━━━━━ RECORDS FOR PROCESSING

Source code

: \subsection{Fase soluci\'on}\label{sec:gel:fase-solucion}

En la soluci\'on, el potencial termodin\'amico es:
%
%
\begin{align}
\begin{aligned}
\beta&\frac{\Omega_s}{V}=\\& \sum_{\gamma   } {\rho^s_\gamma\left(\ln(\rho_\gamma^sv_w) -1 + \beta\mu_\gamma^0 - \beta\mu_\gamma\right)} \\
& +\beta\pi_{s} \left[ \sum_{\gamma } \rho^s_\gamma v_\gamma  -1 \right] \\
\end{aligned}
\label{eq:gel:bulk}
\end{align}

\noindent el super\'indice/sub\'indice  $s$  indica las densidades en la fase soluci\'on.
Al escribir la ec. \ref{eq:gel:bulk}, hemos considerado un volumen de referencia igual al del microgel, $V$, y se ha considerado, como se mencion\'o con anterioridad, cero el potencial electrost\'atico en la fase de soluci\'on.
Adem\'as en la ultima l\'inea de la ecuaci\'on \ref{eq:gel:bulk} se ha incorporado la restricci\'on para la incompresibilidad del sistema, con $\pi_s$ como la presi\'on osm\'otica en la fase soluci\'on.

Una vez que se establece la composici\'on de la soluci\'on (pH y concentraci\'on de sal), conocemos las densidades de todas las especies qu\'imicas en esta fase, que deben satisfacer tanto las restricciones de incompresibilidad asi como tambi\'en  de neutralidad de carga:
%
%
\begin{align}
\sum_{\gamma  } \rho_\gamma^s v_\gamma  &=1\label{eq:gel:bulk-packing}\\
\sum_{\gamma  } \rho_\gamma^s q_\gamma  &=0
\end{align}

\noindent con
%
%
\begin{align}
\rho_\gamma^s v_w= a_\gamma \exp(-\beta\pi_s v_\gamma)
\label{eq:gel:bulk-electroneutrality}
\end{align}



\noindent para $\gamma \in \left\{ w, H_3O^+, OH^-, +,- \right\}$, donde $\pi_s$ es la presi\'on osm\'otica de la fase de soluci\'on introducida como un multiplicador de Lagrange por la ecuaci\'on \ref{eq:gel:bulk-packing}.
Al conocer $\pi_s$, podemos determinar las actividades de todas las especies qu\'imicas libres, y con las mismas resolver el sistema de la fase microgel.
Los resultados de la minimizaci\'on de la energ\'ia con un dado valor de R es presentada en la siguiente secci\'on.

━━━━━━━━━━

* EXERCISE DETAILS:
Every line from the first entry to the line containing "para $\gamma \in" should be transcribed exactly, and nothing beyond it.

* RESPONSE TO THE EXERCISE:
Source code

: \subsection{Fase soluci\'on}\label{sec:gel:fase-solucion}

En la soluci\'on, el potencial termodin\'amico es:
%
%
\begin{align}
\begin{aligned}
\beta&\frac{\Omega_s}{V}=\\& \sum_{\gamma   } {\rho^s_\gamma\left(\ln(\rho_\gamma^sv_w) -1 + \beta\mu_\gamma^0 - \beta\mu_\gamma\right)} \\
& +\beta\pi_{s} \left[ \sum_{\gamma } \rho^s_\gamma v_\gamma  -1 \right] \\
\end{aligned}
\label{eq:gel:bulk}
\end{align}

\noindent el super\'indice/sub\'indice  $s$  indica las densidades en la fase soluci\'on.
Al escribir la ec. \ref{eq:gel:bulk}, hemos considerado un volumen de referencia igual al del microgel, $V$, y se ha considerado, como se mencion\'o con anterioridad, cero el potencial electrost\'atico en la fase de soluci\'on.
Adem\'as en la ultima l\'inea de la ecuaci\'on \ref{eq:gel:bulk} se ha incorporado la restricci\'on para la incompresibilidad del sistema, con $\pi_s$ como la presi\'on osm\'otica en la fase soluci\'on.

Una vez que se establece la composici\'on de la soluci\'on (pH y concentraci\'on de sal), conocemos las densidades de todas las especies qu\'imicas en esta fase, que deben satisfacer tanto las restricciones de incompresibilidad asi como tambi\'en  de neutralidad de carga:
%
%
\begin{align}
\sum_{\gamma  } \rho_\gamma^s v_\gamma  &=1\label{eq:gel:bulk-packing}\\
\sum_{\gamma  } \rho_\gamma^s q_\gamma  &=0
\end{align}

\noindent con
%
%
\begin{align}
\rho_\gamma^s v_w= a_\gamma \exp(-\beta\pi_s v_\gamma)
\label{eq:gel:bulk-electroneutrality}
\end{align}



\noindent para $\gamma \in \left\{ w, H_3O^+, OH^-, +,- \right\}$, donde $\pi_s$ es la presi\'on osm\'otica de la fase de soluci\'on introducida como un multiplicador de Lagrange por la ecuaci\'on \ref{eq:gel:bulk-packing}.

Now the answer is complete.